3. The similarity is calculated as 1 - Jaccard distance to convert the distance to a similarity score. The smaller the distance, the more similar the words are.


In the context of the Jaccard distance, using the `qval=2` argument refers to **2-grams** (or **bigrams**), which are sequences of **two consecutive characters** within a word. Here's an explanation:

### What is a 2-gram (bigram)?
- A **2-gram** (or **bigram**) is a pair of consecutive characters in a word. For example, the word `"dog"` would have the following bigrams:
  - **'do'**
  - **'og'**

In the case of the textdistance library, setting `qval=2` means that the similarity between two words will be computed based on these pairs of consecutive characters (2-grams).

### Jaccard Similarity and Distance:
The **Jaccard similarity** measures how similar two sets are.
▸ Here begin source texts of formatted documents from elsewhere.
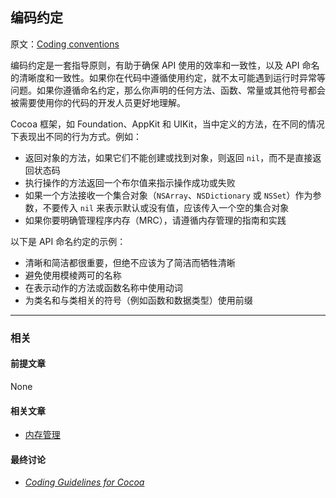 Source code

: ## 编码约定

原文：[Coding conventions](https://developer.apple.com/library/archive/documentation/General/Conceptual/DevPedia-CocoaCore/CodingConventions.html#//apple_ref/doc/uid/TP40008195-CH53-SW1)

编码约定是一套指导原则，有助于确保 API 使用的效率和一致性，以及 API 命名的清晰度和一致性。如果你在代码中遵循使用约定，就不太可能遇到运行时异常等问题。如果你遵循命名约定，那么你声明的任何方法、函数、常量或其他符号都会被需要使用你的代码的开发人员更好地理解。

Cocoa 框架，如 Foundation、AppKit 和 UIKit，当中定义的方法，在不同的情况下表现出不同的行为方式。例如：

* 返回对象的方法，如果它们不能创建或找到对象，则返回 `nil`，而不是直接返回状态码
* 执行操作的方法返回一个布尔值来指示操作成功或失败
* 如果一个方法接收一个集合对象（`NSArray`、`NSDictionary` 或 `NSSet`）作为参数，不要传入 `nil` 来表示默认或没有值，应该传入一个空的集合对象
* 如果你要明确管理程序内存（MRC），请遵循内存管理的指南和实践

以下是 API 命名约定的示例：

- 清晰和简洁都很重要，但绝不应该为了简洁而牺牲清晰
- 避免使用模棱两可的名称
- 在表示动作的方法或函数名称中使用动词
- 为类名和与类相关的符号（例如函数和数据类型）使用前缀

---

### 相关

#### 前提文章

None

#### 相关文章

- [内存管理](https://github.com/teney97/iOS-CocoaCoreCompetencies-Chinese/blob/main/Content/%E5%86%85%E5%AD%98%E7%AE%A1%E7%90%86.md)

#### 最终讨论

* *[Coding Guidelines for Cocoa](https://developer.apple.com/library/archive/documentation/Cocoa/Conceptual/CodingGuidelines/CodingGuidelines.html#//apple_ref/doc/uid/10000146i)*



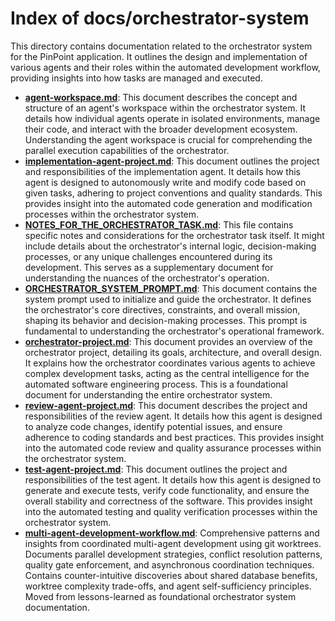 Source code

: # Index of docs/orchestrator-system

This directory contains documentation related to the orchestrator system for the PinPoint application. It outlines the design and implementation of various agents and their roles within the automated development workflow, providing insights into how tasks are managed and executed.

- **[agent-workspace.md](./agent-workspace.md)**: This document describes the concept and structure of an agent's workspace within the orchestrator system. It details how individual agents operate in isolated environments, manage their code, and interact with the broader development ecosystem. Understanding the agent workspace is crucial for comprehending the parallel execution capabilities of the orchestrator.
- **[implementation-agent-project.md](./implementation-agent-project.md)**: This document outlines the project and responsibilities of the implementation agent. It details how this agent is designed to autonomously write and modify code based on given tasks, adhering to project conventions and quality standards. This provides insight into the automated code generation and modification processes within the orchestrator system.
- **[NOTES_FOR_THE_ORCHESTRATOR_TASK.md](./NOTES_FOR_THE_ORCHESTRATOR_TASK.md)**: This file contains specific notes and considerations for the orchestrator task itself. It might include details about the orchestrator's internal logic, decision-making processes, or any unique challenges encountered during its development. This serves as a supplementary document for understanding the nuances of the orchestrator's operation.
- **[ORCHESTRATOR_SYSTEM_PROMPT.md](./ORCHESTRATOR_SYSTEM_PROMPT.md)**: This document contains the system prompt used to initialize and guide the orchestrator. It defines the orchestrator's core directives, constraints, and overall mission, shaping its behavior and decision-making processes. This prompt is fundamental to understanding the orchestrator's operational framework.
- **[orchestrator-project.md](./orchestrator-project.md)**: This document provides an overview of the orchestrator project, detailing its goals, architecture, and overall design. It explains how the orchestrator coordinates various agents to achieve complex development tasks, acting as the central intelligence for the automated software engineering process. This is a foundational document for understanding the entire orchestrator system.
- **[review-agent-project.md](./review-agent-project.md)**: This document describes the project and responsibilities of the review agent. It details how this agent is designed to analyze code changes, identify potential issues, and ensure adherence to coding standards and best practices. This provides insight into the automated code review and quality assurance processes within the orchestrator system.
- **[test-agent-project.md](./test-agent-project.md)**: This document outlines the project and responsibilities of the test agent. It details how this agent is designed to generate and execute tests, verify code functionality, and ensure the overall stability and correctness of the software. This provides insight into the automated testing and quality verification processes within the orchestrator system.
- **[multi-agent-development-workflow.md](./multi-agent-development-workflow.md)**: Comprehensive patterns and insights from coordinated multi-agent development using git worktrees. Documents parallel development strategies, conflict resolution patterns, quality gate enforcement, and asynchronous coordination techniques. Contains counter-intuitive discoveries about shared database benefits, worktree complexity trade-offs, and agent self-sufficiency principles. Moved from lessons-learned as foundational orchestrator system documentation.
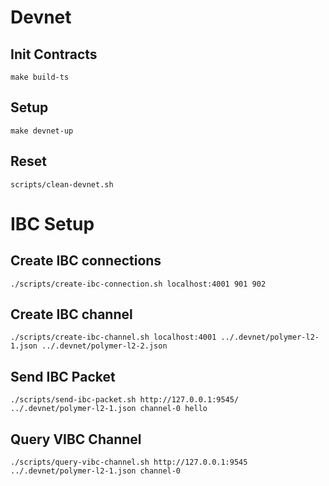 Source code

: Devnet
======

Init Contracts
--------------
`make build-ts`


Setup
-----
`make devnet-up`

Reset
-----
`scripts/clean-devnet.sh`

IBC Setup
=========

Create IBC connections
----------------------
`./scripts/create-ibc-connection.sh localhost:4001 901 902`

Create IBC channel
------------------
`./scripts/create-ibc-channel.sh localhost:4001 ../.devnet/polymer-l2-1.json ../.devnet/polymer-l2-2.json`

Send IBC Packet
---------------
`./scripts/send-ibc-packet.sh http://127.0.0.1:9545/ ../.devnet/polymer-l2-1.json channel-0 hello`

Query VIBC Channel
------------------
`./scripts/query-vibc-channel.sh http://127.0.0.1:9545 ../.devnet/polymer-l2-1.json channel-0`

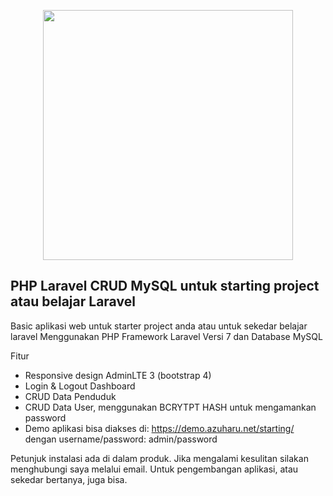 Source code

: <p align="center"><img src="https://res.cloudinary.com/dtfbvvkyp/image/upload/v1566331377/laravel-logolockup-cmyk-red.svg" width="400"></p>


## PHP Laravel CRUD MySQL untuk starting project atau belajar Laravel

Basic aplikasi web untuk starter project anda atau untuk sekedar belajar laravel Menggunakan PHP Framework Laravel Versi 7 dan Database MySQL

Fitur

- Responsive design AdminLTE 3 (bootstrap 4)
- Login & Logout Dashboard
- CRUD Data Penduduk
- CRUD Data User, menggunakan BCRYTPT HASH untuk mengamankan password
- Demo aplikasi bisa diakses di: https://demo.azuharu.net/starting/ dengan username/password: admin/password


Petunjuk instalasi ada di dalam produk. Jika mengalami kesulitan silakan menghubungi saya melalui email. Untuk pengembangan aplikasi, atau sekedar bertanya, juga bisa.
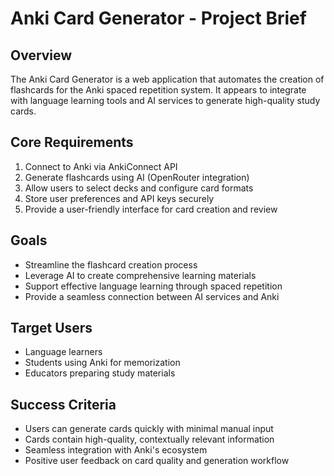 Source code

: # Anki Card Generator - Project Brief

## Overview
The Anki Card Generator is a web application that automates the creation of flashcards for the Anki spaced repetition system. It appears to integrate with language learning tools and AI services to generate high-quality study cards.

## Core Requirements
1. Connect to Anki via AnkiConnect API
2. Generate flashcards using AI (OpenRouter integration)
3. Allow users to select decks and configure card formats
4. Store user preferences and API keys securely
5. Provide a user-friendly interface for card creation and review

## Goals
- Streamline the flashcard creation process
- Leverage AI to create comprehensive learning materials
- Support effective language learning through spaced repetition
- Provide a seamless connection between AI services and Anki

## Target Users
- Language learners
- Students using Anki for memorization
- Educators preparing study materials

## Success Criteria
- Users can generate cards quickly with minimal manual input
- Cards contain high-quality, contextually relevant information
- Seamless integration with Anki's ecosystem
- Positive user feedback on card quality and generation workflow
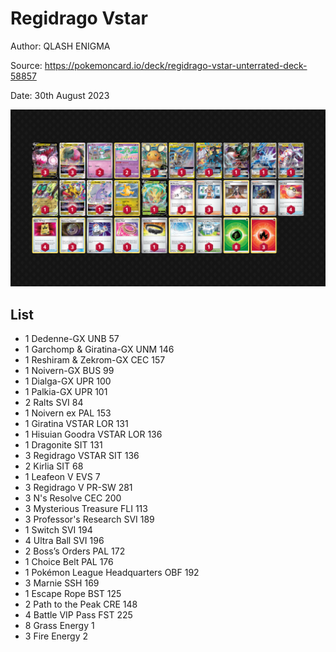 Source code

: # Regidrago Vstar

Author: QLASH ENIGMA

Source: <https://pokemoncard.io/deck/regidrago-vstar-unterrated-deck-58857>

Date: 30th August 2023

![decklist](../../images/OBF/Regidrago%20Vstar/1-%20Regidrago%20Vstar.png)

## List

* 1 Dedenne-GX UNB 57
* 1 Garchomp & Giratina-GX UNM 146
* 1 Reshiram & Zekrom-GX CEC 157
* 1 Noivern-GX BUS 99
* 1 Dialga-GX UPR 100
* 1 Palkia-GX UPR 101
* 2 Ralts SVI 84
* 1 Noivern ex PAL 153
* 1 Giratina VSTAR LOR 131
* 1 Hisuian Goodra VSTAR LOR 136
* 1 Dragonite SIT 131
* 3 Regidrago VSTAR SIT 136
* 2 Kirlia SIT 68
* 1 Leafeon V EVS 7
* 3 Regidrago V PR-SW 281
* 3 N's Resolve CEC 200
* 3 Mysterious Treasure FLI 113
* 3 Professor's Research SVI 189
* 1 Switch SVI 194
* 4 Ultra Ball SVI 196
* 2 Boss’s Orders PAL 172
* 1 Choice Belt PAL 176
* 1 Pokémon League Headquarters OBF 192
* 3 Marnie SSH 169
* 1 Escape Rope BST 125
* 2 Path to the Peak CRE 148
* 4 Battle VIP Pass FST 225
* 8 Grass Energy 1
* 3 Fire Energy 2
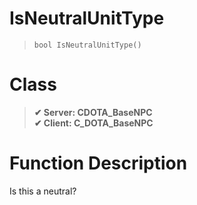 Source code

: # IsNeutralUnitType
> `bool IsNeutralUnitType()`
# Class
> __✔ Server: CDOTA_BaseNPC__  
> __✔ Client: C_DOTA_BaseNPC__  
# Function Description
Is this a neutral?
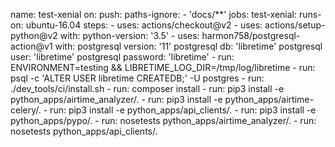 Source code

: name: test-xenial
on:
  push:
    paths-ignore:
    - 'docs/**'
jobs:
  test-xenial:
    runs-on: ubuntu-16.04
    steps:
      - uses: actions/checkout@v2
      - uses: actions/setup-python@v2
        with:
          python-version: '3.5'
      - uses: harmon758/postgresql-action@v1
        with:
          postgresql version: '11'
          postgresql db: 'libretime'
          postgresql user: 'libretime'
          postgresql password: 'libretime'
      - run: ENVIRONMENT=testing && LIBRETIME_LOG_DIR=/tmp/log/libretime
      - run: psql -c 'ALTER USER libretime CREATEDB;' -U postgres
      - run: ./dev_tools/ci/install.sh
      - run: composer install
      - run: pip3 install -e python_apps/airtime_analyzer/.
      - run: pip3 install -e python_apps/airtime-celery/.
      - run: pip3 install -e python_apps/api_clients/.
      - run: pip3 install -e python_apps/pypo/.
      - run: nosetests python_apps/airtime_analyzer/.
      - run: nosetests python_apps/api_clients/.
It's defined as the size of the intersection of two sets divided by the size of their union. When applied to bigrams, the similarity is calculated as:

\[
\text{Jaccard Similarity} = \frac{\text{Number of common bigrams}}{\text{Number of unique bigrams in both words}}
\]

- **Jaccard Distance** is simply \( 1 - \text{Jaccard Similarity} \).

For example:
- Let's compare the words `"dog"` and `"dot"`.
  - The **bigrams for "dog"** are:
    - 'do', 'og'
  - The **bigrams for "dot"** are:
    - 'do', 'ot'
  
  The common bigram between `"dog"` and `"dot"` is `'do'`, so the Jaccard similarity is:

  \[
  \text{Jaccard Similarity} = \frac{1}{3} = 0.33
  \]
  The total number of unique bigrams is 3 ('do', 'og', 'ot'). Therefore, the Jaccard distance is:

  \[
  \text{Jaccard Distance} = 1 - 0.33 = 0.67
  \]

### Why use 2-grams?
- Using **2-grams (bigrams)** helps capture more specific information about the structure of words, especially for detecting typos or similar words.
- For example, the words `"dog"` and `"dot"` are similar due to their common 2-gram `'do'`, even though the last characters differ.

### Summary:
- **qval=2** in the `textdistance` library means that the function will compute the similarity between words based on **pairs of consecutive characters** (2-grams).
- This method helps to find words that are similar in terms of character sequence, even if they have small spelling differences, which is useful for autocorrection.